My poor husband examined the map again, his brow furrowed. “What is Fat Margaret, exactly?”
It was a tower. A tower we had apparently walked past twice, in our attempt to find it.
Fat Margaret marked the start of the Rick Steves’ walkng tour of Tallinn. Given our short time in the city (just 5 hours), I was anxious to cram in as much as possible.
If only we could find Fat Margaret.
Google Maps directed us to the hostel of the same name. As we looked around, I noticed the round tower flanking the entrance to old town Talliin.
“Honey? I think that’s it,” I admitted, sheepishly.
We walked back towards the tower and inside the Old Town, to the start of Rick Steves’ tour. Our search for the cursed tower from the cruise occupied the first hour of our time in Tallinn – and I was anxious to make up the rest.
Old Town Tallinn is straight out of a fairy tale, with its cobblestone streets and candy colored buildings.

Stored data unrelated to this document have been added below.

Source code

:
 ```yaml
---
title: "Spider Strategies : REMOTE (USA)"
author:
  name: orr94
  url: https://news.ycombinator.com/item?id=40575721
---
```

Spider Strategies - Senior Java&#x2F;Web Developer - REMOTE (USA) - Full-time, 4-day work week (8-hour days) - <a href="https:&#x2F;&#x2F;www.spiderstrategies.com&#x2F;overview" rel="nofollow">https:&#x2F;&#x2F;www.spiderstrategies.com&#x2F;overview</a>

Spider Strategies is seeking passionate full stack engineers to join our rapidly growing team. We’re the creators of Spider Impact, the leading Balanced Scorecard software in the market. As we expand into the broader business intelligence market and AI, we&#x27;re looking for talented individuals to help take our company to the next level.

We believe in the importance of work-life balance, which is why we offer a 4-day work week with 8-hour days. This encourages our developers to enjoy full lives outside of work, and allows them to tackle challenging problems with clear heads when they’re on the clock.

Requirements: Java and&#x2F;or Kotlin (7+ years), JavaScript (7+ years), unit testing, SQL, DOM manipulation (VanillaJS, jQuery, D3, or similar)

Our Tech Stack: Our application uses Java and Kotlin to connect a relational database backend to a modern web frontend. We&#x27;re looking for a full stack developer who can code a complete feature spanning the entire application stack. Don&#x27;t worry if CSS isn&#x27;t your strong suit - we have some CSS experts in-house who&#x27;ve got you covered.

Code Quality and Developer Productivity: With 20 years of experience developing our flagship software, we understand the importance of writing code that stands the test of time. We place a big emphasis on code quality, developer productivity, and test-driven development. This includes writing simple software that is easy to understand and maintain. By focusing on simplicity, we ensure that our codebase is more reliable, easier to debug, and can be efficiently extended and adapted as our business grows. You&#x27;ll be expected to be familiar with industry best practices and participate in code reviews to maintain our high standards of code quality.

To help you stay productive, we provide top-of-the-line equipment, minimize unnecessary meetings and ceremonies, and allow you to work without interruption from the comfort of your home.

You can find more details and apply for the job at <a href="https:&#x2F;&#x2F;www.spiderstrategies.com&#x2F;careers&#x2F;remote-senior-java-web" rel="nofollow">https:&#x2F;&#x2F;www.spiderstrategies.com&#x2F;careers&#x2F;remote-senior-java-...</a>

As we walked up Pikk Street (the main road running through Old Town), I noted some of the sights described by Rick in the walking tour – the ministry of police (which was the local KGB headquarters during Soviet rule) and St. Olav’s Church (which wasn’t open yet). We moseyed down to Maiasmokk, where we tucked into some cappuccinos and marveled at the décor of Tallinn’s oldest coffee shop. I was especially charmed by the Ferris Wheel of vintage coffee cups.

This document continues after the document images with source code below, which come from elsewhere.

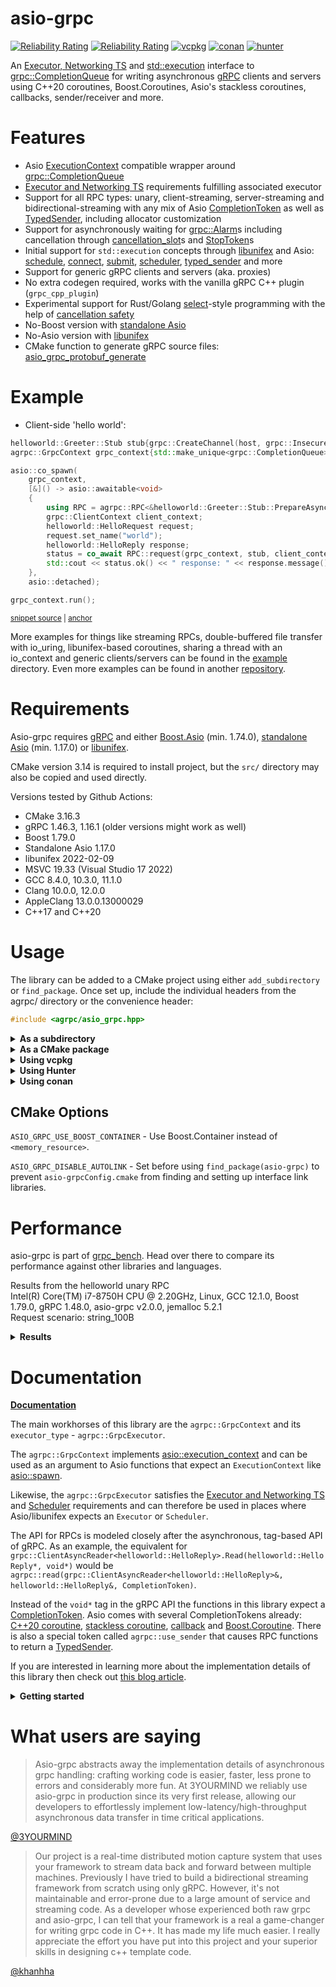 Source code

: # asio-grpc

[![Reliability Rating](https://sonarcloud.io/api/project_badges/measure?project=Tradias_asio-grpc&metric=reliability_rating)](https://sonarcloud.io/dashboard?id=Tradias_asio-grpc) [![Reliability Rating](https://sonarcloud.io/api/project_badges/measure?project=Tradias_asio-grpc&metric=coverage)](https://sonarcloud.io/dashboard?id=Tradias_asio-grpc) [![vcpkg](https://repology.org/badge/version-for-repo/vcpkg/asio-grpc.svg?header=vcpkg)](https://repology.org/project/asio-grpc/versions) [![conan](https://repology.org/badge/version-for-repo/conancenter/asio-grpc.svg?header=conan)](https://repology.org/project/asio-grpc/versions) [![hunter](https://img.shields.io/badge/hunter-asio_grpc-green.svg)](https://hunter.readthedocs.io/en/latest/packages/pkg/asio-grpc.html)

An [Executor, Networking TS](https://www.boost.org/doc/libs/1_80_0/doc/html/boost_asio/reference/Executor1.html#boost_asio.reference.Executor1.standard_executors) and [std::execution](http://wg21.link/p2300) interface to [grpc::CompletionQueue](https://grpc.github.io/grpc/cpp/classgrpc_1_1_completion_queue.html) for writing asynchronous [gRPC](https://grpc.io/) clients and servers using C++20 coroutines, Boost.Coroutines, Asio's stackless coroutines, callbacks, sender/receiver and more.

# Features

* Asio [ExecutionContext](https://www.boost.org/doc/libs/1_80_0/doc/html/boost_asio/reference/ExecutionContext.html) compatible wrapper around [grpc::CompletionQueue](https://grpc.github.io/grpc/cpp/classgrpc_1_1_completion_queue.html)
* [Executor and Networking TS](https://www.boost.org/doc/libs/1_80_0/doc/html/boost_asio/reference/Executor1.html#boost_asio.reference.Executor1.standard_executors) requirements fulfilling associated executor
* Support for all RPC types: unary, client-streaming, server-streaming and bidirectional-streaming with any mix of Asio [CompletionToken](https://www.boost.org/doc/libs/1_80_0/doc/html/boost_asio/reference/asynchronous_operations.html#boost_asio.reference.asynchronous_operations.completion_tokens_and_handlers) as well as [TypedSender](https://github.com/facebookexperimental/libunifex/blob/main/doc/concepts.md#typedsender-concept), including allocator customization
* Support for asynchronously waiting for [grpc::Alarm](https://grpc.github.io/grpc/cpp/classgrpc_1_1_alarm.html)s including cancellation through [cancellation_slot](https://www.boost.org/doc/libs/1_80_0/doc/html/boost_asio/reference/cancellation_slot.html)s and [StopToken](https://github.com/facebookexperimental/libunifex/blob/main/doc/concepts.md#stoptoken-concept)s
* Initial support for `std::execution` concepts through [libunifex](https://github.com/facebookexperimental/libunifex) and Asio: [schedule](https://www.boost.org/doc/libs/1_80_0/doc/html/boost_asio/reference/execution__schedule.html), [connect](https://www.boost.org/doc/libs/1_80_0/doc/html/boost_asio/reference/execution__connect.html), [submit](https://www.boost.org/doc/libs/1_80_0/doc/html/boost_asio/reference/execution__submit.html), [scheduler](https://www.boost.org/doc/libs/1_80_0/doc/html/boost_asio/reference/Scheduler.html), [typed_sender](https://www.boost.org/doc/libs/1_80_0/doc/html/boost_asio/reference/Sender.html#boost_asio.reference.Sender.typed_sender) and more
* Support for generic gRPC clients and servers (aka. proxies)
* No extra codegen required, works with the vanilla gRPC C++ plugin (`grpc_cpp_plugin`)
* Experimental support for Rust/Golang [select](https://go.dev/ref/spec#Select_statements)-style programming with the help of [cancellation safety](https://tradias.github.io/asio-grpc/classagrpc_1_1_basic_grpc_stream.html)
* No-Boost version with [standalone Asio](https://github.com/chriskohlhoff/asio)
* No-Asio version with [libunifex](https://github.com/facebookexperimental/libunifex)
* CMake function to generate gRPC source files: [asio_grpc_protobuf_generate](/cmake/AsioGrpcProtobufGenerator.cmake)

# Example

* Client-side 'hello world':

<!-- snippet: client-side-helloworld -->
<a id='snippet-client-side-helloworld'></a>
```cpp
helloworld::Greeter::Stub stub{grpc::CreateChannel(host, grpc::InsecureChannelCredentials())};
agrpc::GrpcContext grpc_context{std::make_unique<grpc::CompletionQueue>()};

asio::co_spawn(
    grpc_context,
    [&]() -> asio::awaitable<void>
    {
        using RPC = agrpc::RPC<&helloworld::Greeter::Stub::PrepareAsyncSayHello>;
        grpc::ClientContext client_context;
        helloworld::HelloRequest request;
        request.set_name("world");
        helloworld::HelloReply response;
        status = co_await RPC::request(grpc_context, stub, client_context, request, response, asio::use_awaitable);
        std::cout << status.ok() << " response: " << response.message() << std::endl;
    },
    asio::detached);

grpc_context.run();
```
<sup><a href='/example/hello-world-client.cpp#L33-L52' title='Snippet source file'>snippet source</a> | <a href='#snippet-client-side-helloworld' title='Start of snippet'>anchor</a></sup>
<!-- endSnippet -->

More examples for things like streaming RPCs, double-buffered file transfer with io_uring, libunifex-based coroutines, sharing a thread with an io_context and generic clients/servers can be found in the [example](/example) directory. Even more examples can be found in another [repository](https://github.com/Tradias/example-vcpkg-grpc#branches).

# Requirements

Asio-grpc requires [gRPC](https://grpc.io/) and either [Boost.Asio](https://www.boost.org/doc/libs/1_79_0/doc/html/boost_asio.html) (min. 1.74.0), [standalone Asio](https://github.com/chriskohlhoff/asio) (min. 1.17.0) or [libunifex](https://github.com/facebookexperimental/libunifex).

CMake version 3.14 is required to install project, but the `src/` directory may also be copied and used directly.

Versions tested by Github Actions:

 * CMake 3.16.3
 * gRPC 1.46.3, 1.16.1 (older versions might work as well)
 * Boost 1.79.0
 * Standalone Asio 1.17.0
 * libunifex 2022-02-09
 * MSVC 19.33 (Visual Studio 17 2022)
 * GCC 8.4.0, 10.3.0, 11.1.0
 * Clang 10.0.0, 12.0.0
 * AppleClang 13.0.0.13000029
 * C++17 and C++20

# Usage

The library can be added to a CMake project using either `add_subdirectory` or `find_package`. Once set up, include the individual headers from the agrpc/ directory or the convenience header:

```cpp
#include <agrpc/asio_grpc.hpp>
```

<details><summary><b>As a subdirectory</b></summary>
<p>

Clone the repository into a subdirectory of your CMake project. Then add it and link it to your target.

Using [Boost.Asio](https://www.boost.org/doc/libs/1_80_0/doc/html/boost_asio.html):

```cmake
find_package(gRPC)
find_package(Boost)
add_subdirectory(/path/to/repository/root)
target_link_libraries(your_app PUBLIC gRPC::grpc++_unsecure asio-grpc::asio-grpc Boost::headers)
```

Or using [standalone Asio](https://github.com/chriskohlhoff/asio):

```cmake
find_package(gRPC)
find_package(asio)
add_subdirectory(/path/to/repository/root)
target_link_libraries(your_app PUBLIC gRPC::grpc++_unsecure asio-grpc::asio-grpc-standalone-asio asio::asio)
```

Or using [libunifex](https://github.com/facebookexperimental/libunifex):

```cmake
find_package(gRPC)
find_package(unifex)
add_subdirectory(/path/to/repository/root)
target_link_libraries(your_app PUBLIC gRPC::grpc++_unsecure asio-grpc::asio-grpc-unifex unifex::unifex)
```

</p>
</details>

<details><summary><b>As a CMake package</b></summary>
<p>

Clone the repository and install it.

```shell
cmake -B build -DCMAKE_INSTALL_PREFIX=/desired/installation/directory .
cmake --build build --target install
```

Locate it and link it to your target.

Using [Boost.Asio](https://www.boost.org/doc/libs/1_80_0/doc/html/boost_asio.html):

```cmake
# Make sure CMAKE_PREFIX_PATH contains /desired/installation/directory
find_package(asio-grpc)
target_link_libraries(your_app PUBLIC asio-grpc::asio-grpc)
```

Or using [standalone Asio](https://github.com/chriskohlhoff/asio):

```cmake
# Make sure CMAKE_PREFIX_PATH contains /desired/installation/directory
find_package(asio-grpc)
target_link_libraries(your_app PUBLIC asio-grpc::asio-grpc-standalone-asio)
```

Or using [libunifex](https://github.com/facebookexperimental/libunifex):

```cmake
# Make sure CMAKE_PREFIX_PATH contains /desired/installation/directory
find_package(asio-grpc)
target_link_libraries(your_app PUBLIC asio-grpc::asio-grpc-unifex)
```

</p>
</details>

<details><summary><b>Using vcpkg</b></summary>
<p>

Add [asio-grpc](https://github.com/microsoft/vcpkg/blob/master/ports/asio-grpc/vcpkg.json) to the dependencies inside your `vcpkg.json`: 

```
{
    "name": "your_app",
    "version": "0.1.0",
    "dependencies": [
        "asio-grpc",
        // To use the Boost.Asio backend add
        // "boost-asio",
        // To use the standalone Asio backend add
        // "asio",
        // To use the libunifex backend add
        // "libunifex"
    ]
}
```

Locate asio-grpc and link it to your target in your `CMakeLists.txt`:

```cmake
find_package(asio-grpc)
# Using the Boost.Asio backend
target_link_libraries(your_app PUBLIC asio-grpc::asio-grpc)
# Or use the standalone Asio backend
#target_link_libraries(your_app PUBLIC asio-grpc::asio-grpc-standalone-asio)
# Or use the libunifex backend
#target_link_libraries(your_app PUBLIC asio-grpc::asio-grpc-unifex)
```

### Available features

`boost-container` - Use Boost.Container instead of `<memory_resource>`.

See [selecting-library-features](https://vcpkg.io/en/docs/users/selecting-library-features.html) to learn how to select features with vcpkg.

</p>
</details>

<details><summary><b>Using Hunter</b></summary>
<p>

See asio-grpc's documentation on the Hunter website: [https://hunter.readthedocs.io/en/latest/packages/pkg/asio-grpc.html](https://hunter.readthedocs.io/en/latest/packages/pkg/asio-grpc.html).

</p>
</details>

<details><summary><b>Using conan</b></summary>
<p>

Please refer to the conan documentation on how to [use packages](https://docs.conan.io/en/latest/using_packages.html). The recipe in conan-center is called [asio-grpc/2.0.0](https://conan.io/center/asio-grpc).   
If you are using conan's CMake generator then link with `asio-grpc::asio-grpc` independent of the backend that you choose:

```cmake
find_package(asio-grpc)
target_link_libraries(your_app PUBLIC asio-grpc::asio-grpc)
```

### Available options

`backend` - One of "boost" for Boost.Asio, "asio" for standalone Asio or "unifex" for libunifex.

`use_boost_container` - "True" to use Boost.Container instead of `<memory_resource>`.

</p>
</details>

## CMake Options

`ASIO_GRPC_USE_BOOST_CONTAINER` - Use Boost.Container instead of `<memory_resource>`.

`ASIO_GRPC_DISABLE_AUTOLINK` - Set before using `find_package(asio-grpc)` to prevent `asio-grpcConfig.cmake` from finding and setting up interface link libraries.

# Performance

asio-grpc is part of [grpc_bench](https://github.com/Tradias/grpc_bench). Head over there to compare its performance against other libraries and languages.

Results from the helloworld unary RPC   
Intel(R) Core(TM) i7-8750H CPU @ 2.20GHz, Linux, GCC 12.1.0, Boost 1.79.0, gRPC 1.48.0, asio-grpc v2.0.0, jemalloc 5.2.1   
Request scenario: string_100B

<details><summary><b>Results</b></summary>
<p>

### 1 CPU server

| name                        |   req/s |   avg. latency |        90 % in |        95 % in |        99 % in | avg. cpu |   avg. memory |
|-----------------------------|--------:|---------------:|---------------:|---------------:|---------------:|---------:|--------------:|
| go_grpc                     |   48414 |       19.93 ms |       30.18 ms |       33.47 ms |       39.95 ms |  100.86% |     25.06 MiB |
| rust_thruster_mt            |   45317 |       21.87 ms |        9.70 ms |       11.11 ms |      641.64 ms |  102.59% |     11.67 MiB |
| rust_tonic_mt               |   40461 |       24.54 ms |       10.77 ms |       11.74 ms |      655.83 ms |   102.5% |     13.12 MiB |
| cpp_grpc_mt                 |   35571 |       27.98 ms |       29.67 ms |       30.08 ms |       31.35 ms |  103.07% |       5.1 MiB |
| rust_grpcio                 |   35451 |       28.08 ms |       29.79 ms |       30.35 ms |       31.21 ms |  102.48% |     18.08 MiB |
| cpp_asio_grpc_unifex        |   33908 |       29.36 ms |       31.24 ms |       31.68 ms |       32.93 ms |  103.81% |      5.52 MiB |
| cpp_asio_grpc_callback      |   33155 |       30.03 ms |       31.93 ms |       32.43 ms |       34.03 ms |  103.35% |      6.46 MiB |
| cpp_asio_grpc_coroutine     |   31175 |       31.95 ms |       34.03 ms |       34.56 ms |       36.05 ms |  101.82% |      5.07 MiB |
| cpp_asio_grpc_io_context_coro |   29658 |       33.58 ms |       35.93 ms |       36.38 ms |       37.71 ms |   77.96% |      5.62 MiB |
| cpp_grpc_callback           |   10057 |       91.56 ms |      137.04 ms |      166.93 ms |      179.02 ms |  101.51% |     47.08 MiB |

### 2 CPU server

| name                        |   req/s |   avg. latency |        90 % in |        95 % in |        99 % in | avg. cpu |   avg. memory |
|-----------------------------|--------:|---------------:|---------------:|---------------:|---------------:|---------:|--------------:|
| cpp_asio_grpc_unifex        |   81705 |       10.40 ms |       15.91 ms |       18.98 ms |       27.27 ms |  210.83% |     26.59 MiB |
| cpp_grpc_mt                 |   81053 |       10.41 ms |       16.32 ms |       19.70 ms |       28.66 ms |  206.76% |     26.28 MiB |
| cpp_asio_grpc_callback      |   79425 |       10.73 ms |       16.54 ms |       19.81 ms |       28.51 ms |  208.81% |      23.9 MiB |
| cpp_asio_grpc_coroutine     |   73646 |       11.81 ms |       19.23 ms |       22.44 ms |       30.80 ms |  210.83% |     24.79 MiB |
| cpp_asio_grpc_io_context_coro |   70568 |       12.41 ms |       20.43 ms |       24.03 ms |       33.61 ms |  160.64% |     24.76 MiB |
| go_grpc                     |   65692 |       13.24 ms |       20.63 ms |       23.63 ms |       30.85 ms |  194.68% |     25.44 MiB |
| rust_thruster_mt            |   65361 |       13.87 ms |       36.33 ms |       59.45 ms |       81.96 ms |  193.87% |      13.4 MiB |
| cpp_grpc_callback           |   64623 |       12.64 ms |       24.25 ms |       29.55 ms |       42.64 ms |  206.96% |     55.59 MiB |
| rust_tonic_mt               |   58563 |       16.01 ms |       41.97 ms |       63.81 ms |       98.95 ms |  201.64% |     15.45 MiB |
| rust_grpcio                 |   57612 |       16.40 ms |       24.81 ms |       27.37 ms |       32.15 ms |  215.98% |     29.94 MiB |

</p>
</details>

# Documentation

[**Documentation**](https://tradias.github.io/asio-grpc/)

The main workhorses of this library are the `agrpc::GrpcContext` and its `executor_type` - `agrpc::GrpcExecutor`. 

The `agrpc::GrpcContext` implements [asio::execution_context](https://www.boost.org/doc/libs/1_80_0/doc/html/boost_asio/reference/execution_context.html) and can be used as an argument to Asio functions that expect an `ExecutionContext` like [asio::spawn](https://www.boost.org/doc/libs/1_80_0/doc/html/boost_asio/reference/spawn/overload2.html).

Likewise, the `agrpc::GrpcExecutor` satisfies the [Executor and Networking TS](https://www.boost.org/doc/libs/1_80_0/doc/html/boost_asio/reference/Executor1.html#boost_asio.reference.Executor1.standard_executors) and [Scheduler](https://www.boost.org/doc/libs/1_80_0/doc/html/boost_asio/reference/Scheduler.html) requirements and can therefore be used in places where Asio/libunifex expects an `Executor` or `Scheduler`.

The API for RPCs is modeled closely after the asynchronous, tag-based API of gRPC. As an example, the equivalent for `grpc::ClientAsyncReader<helloworld::HelloReply>.Read(helloworld::HelloReply*, void*)` would be `agrpc::read(grpc::ClientAsyncReader<helloworld::HelloReply>&, helloworld::HelloReply&, CompletionToken)`.

Instead of the `void*` tag in the gRPC API the functions in this library expect a [CompletionToken](https://www.boost.org/doc/libs/1_80_0/doc/html/boost_asio/reference/asynchronous_operations.html#boost_asio.reference.asynchronous_operations.completion_tokens_and_handlers). Asio comes with several CompletionTokens already: [C++20 coroutine](https://www.boost.org/doc/libs/1_80_0/doc/html/boost_asio/reference/use_awaitable.html), [stackless coroutine](https://www.boost.org/doc/libs/1_80_0/doc/html/boost_asio/reference/coroutine.html), [callback](https://www.boost.org/doc/libs/1_80_0/doc/html/boost_asio/reference/executor_binder.html) and [Boost.Coroutine](https://www.boost.org/doc/libs/1_80_0/doc/html/boost_asio/reference/basic_yield_context.html). There is also a special token called `agrpc::use_sender` that causes RPC functions to return a [TypedSender](https://github.com/facebookexperimental/libunifex/blob/main/doc/concepts.md#typedsender-concept).

If you are interested in learning more about the implementation details of this library then check out [this blog article](https://medium.com/3yourmind/c-20-coroutines-for-asynchronous-grpc-services-5b3dab1d1d61).

<details><summary><b>Getting started</b></summary>
<p>

## Getting started

Start by creating a `agrpc::GrpcContext`.

For servers and clients:

<!-- snippet: create-grpc_context-server-side -->
<a id='snippet-create-grpc_context-server-side'></a>
```cpp
grpc::ServerBuilder builder;
agrpc::GrpcContext grpc_context{builder.AddCompletionQueue()};
```
<sup><a href='/example/snippets/server.cpp#L344-L347' title='Snippet source file'>snippet source</a> | <a href='#snippet-create-grpc_context-server-side' title='Start of snippet'>anchor</a></sup>
<!-- endSnippet -->

For clients only:

<!-- snippet: create-grpc_context-client-side -->
<a id='snippet-create-grpc_context-client-side'></a>
```cpp
agrpc::GrpcContext grpc_context{std::make_unique<grpc::CompletionQueue>()};
```
<sup><a href='/example/snippets/client.cpp#L352-L354' title='Snippet source file'>snippet source</a> | <a href='#snippet-create-grpc_context-client-side' title='Start of snippet'>anchor</a></sup>
<!-- endSnippet -->

Add some work to the `grpc_context` and run it. As an example, a simple unary request using [asio::use_awaitable](https://www.boost.org/doc/libs/1_80_0/doc/html/boost_asio/reference/use_awaitable.html) (the default completion token):

<!-- snippet: run-grpc_context-client-side -->
<a id='snippet-run-grpc_context-client-side'></a>
```cpp
example::v1::Example::Stub stub(grpc::CreateChannel("localhost:50051", grpc::InsecureChannelCredentials()));
asio::co_spawn(
    grpc_context,
    [&]() -> asio::awaitable<void>
    {
        grpc::ClientContext client_context;
        example::v1::Request request;
        request.set_integer(42);
        example::v1::Response response;
        using RPC = agrpc::RPC<&example::v1::Example::Stub::PrepareAsyncUnary>;
        grpc::Status status = co_await RPC::request(grpc_context, stub, client_context, request, response);
        assert(status.ok());
    },
    asio::detached);
grpc_context.run();
```
<sup><a href='/example/snippets/client.cpp#L356-L372' title='Snippet source file'>snippet source</a> | <a href='#snippet-run-grpc_context-client-side' title='Start of snippet'>anchor</a></sup>
<!-- endSnippet -->

It might also be helpful to create a work guard before running the `agrpc::GrpcContext` to prevent `grpc_context.run()` from returning early.

<!-- snippet: make-work-guard -->
<a id='snippet-make-work-guard'></a>
```cpp
std::optional guard{asio::require(grpc_context.get_executor(), asio::execution::outstanding_work_t::tracked)};
```
<sup><a href='/example/snippets/client.cpp#L374-L376' title='Snippet source file'>snippet source</a> | <a href='#snippet-make-work-guard' title='Start of snippet'>anchor</a></sup>
<!-- endSnippet -->

## Where to go from here?

Check out the [examples](/example) and the [documentation](https://tradias.github.io/asio-grpc/).

</p>
</details>


# What users are saying

> Asio-grpc abstracts away the implementation details of asynchronous grpc handling: crafting working code is easier, faster, less prone to errors and considerably more fun. At 3YOURMIND we reliably use asio-grpc in production since its very first release, allowing our developers to effortlessly implement low-latency/high-throughput asynchronous data transfer in time critical applications.

[@3YOURMIND](https://github.com/3YOURMIND)

> Our project is a real-time distributed motion capture system that uses your framework to stream data back and forward between multiple machines. Previously I have tried to build a bidirectional streaming framework from scratch using only gRPC. However, it's not maintainable and error-prone due to a large amount of service and streaming code. As a developer whose experienced both raw grpc and asio-grpc, I can tell that your framework is a real a game-changer for writing grpc code in C++. It has made my life much easier. I really appreciate the effort you have put into this project and your superior skills in designing c++ template code.

[@khanhha](https://github.com/khanhha)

Adequately caffeinated, we circled back to St. Olav. The church was a far cry from the ornate Russian Orthodox churches I was used to seeing in the region. Instead of elaborate mosaics and paintings, St. Olav was minimalist with whitewashed ceilings, a handful of paintings, and ample benches. After a quick round around the chapel, we made our way up the narrow stone steps to the top – well worth the view.
The trip down was more harrowing than the trip up. But worth it, nonetheless.
We retraced our steps on Pikk Street and continued towards Town Hall Square, also known as Raekoja plats. Reminiscent of a Roman piazza, the square was dominated by another church (St. Nicholas’) and countless restaurants and shops. Just like in Italy, restaurant hosts implored guests to dine at their establishments, guaranteeing blankets, heat lamps, and umbrellas.
We weren’t hungry. We also wanted to eat somewhere off the beaten path.
“Toompea Castle. That sounds awesome. Let’s go there.”
Who doesn’t want to visit a place called Toompea? A castle, nonetheless? We continued to meander through Old Town, walking down a cobblestoned hill and towards the domed pillars marking the Nevsky Cathedral.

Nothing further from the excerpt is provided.